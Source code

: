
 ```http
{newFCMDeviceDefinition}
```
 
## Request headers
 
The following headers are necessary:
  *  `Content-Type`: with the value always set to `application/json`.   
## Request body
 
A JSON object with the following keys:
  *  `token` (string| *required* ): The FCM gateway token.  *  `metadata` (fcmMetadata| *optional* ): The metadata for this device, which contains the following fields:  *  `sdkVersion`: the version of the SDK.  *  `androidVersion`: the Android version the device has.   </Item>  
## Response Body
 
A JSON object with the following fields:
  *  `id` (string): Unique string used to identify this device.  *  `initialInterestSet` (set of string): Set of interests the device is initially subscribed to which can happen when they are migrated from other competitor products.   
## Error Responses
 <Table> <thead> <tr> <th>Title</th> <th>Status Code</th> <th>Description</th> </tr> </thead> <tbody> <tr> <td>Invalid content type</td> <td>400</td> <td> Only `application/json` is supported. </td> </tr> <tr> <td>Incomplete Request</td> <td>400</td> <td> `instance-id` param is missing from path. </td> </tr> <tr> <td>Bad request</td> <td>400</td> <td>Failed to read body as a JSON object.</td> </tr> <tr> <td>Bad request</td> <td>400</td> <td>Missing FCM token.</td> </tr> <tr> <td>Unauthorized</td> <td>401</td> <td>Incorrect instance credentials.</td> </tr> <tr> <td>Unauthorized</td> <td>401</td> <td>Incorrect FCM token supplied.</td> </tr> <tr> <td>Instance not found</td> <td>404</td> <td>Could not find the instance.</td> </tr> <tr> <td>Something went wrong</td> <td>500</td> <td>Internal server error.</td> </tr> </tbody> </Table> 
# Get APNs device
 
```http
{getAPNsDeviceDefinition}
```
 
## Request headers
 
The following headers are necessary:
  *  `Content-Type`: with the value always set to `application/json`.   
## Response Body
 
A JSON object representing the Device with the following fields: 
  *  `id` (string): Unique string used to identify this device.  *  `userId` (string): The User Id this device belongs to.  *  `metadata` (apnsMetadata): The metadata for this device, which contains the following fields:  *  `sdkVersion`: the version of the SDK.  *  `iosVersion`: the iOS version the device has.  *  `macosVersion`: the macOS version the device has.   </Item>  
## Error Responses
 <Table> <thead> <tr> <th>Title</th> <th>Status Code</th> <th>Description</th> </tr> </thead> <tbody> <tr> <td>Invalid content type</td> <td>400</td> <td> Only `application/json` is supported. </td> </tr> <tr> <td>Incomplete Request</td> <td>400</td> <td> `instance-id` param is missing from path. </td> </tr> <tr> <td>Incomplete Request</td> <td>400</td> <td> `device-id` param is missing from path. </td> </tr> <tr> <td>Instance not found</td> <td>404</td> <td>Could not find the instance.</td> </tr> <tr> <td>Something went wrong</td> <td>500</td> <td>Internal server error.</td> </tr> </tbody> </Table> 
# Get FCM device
==============================
Activity
The answer should consist of every line above in which "object" appears.

Solution below
A JSON object with the following keys:
A JSON object with the following fields:
 <Table> <thead> <tr> <th>Title</th> <th>Status Code</th> <th>Description</th> </tr> </thead> <tbody> <tr> <td>Invalid content type</td> <td>400</td> <td> Only `application/json` is supported. </td> </tr> <tr> <td>Incomplete Request</td> <td>400</td> <td> `instance-id` param is missing from path. </td> </tr> <tr> <td>Bad request</td> <td>400</td> <td>Failed to read body as a JSON object.</td> </tr> <tr> <td>Bad request</td> <td>400</td> <td>Missing FCM token.</td> </tr> <tr> <td>Unauthorized</td> <td>401</td> <td>Incorrect instance credentials.</td> </tr> <tr> <td>Unauthorized</td> <td>401</td> <td>Incorrect FCM token supplied.</td> </tr> <tr> <td>Instance not found</td> <td>404</td> <td>Could not find the instance.</td> </tr> <tr> <td>Something went wrong</td> <td>500</td> <td>Internal server error.</td> </tr> </tbody> </Table> 
A JSON object representing the Device with the following fields: 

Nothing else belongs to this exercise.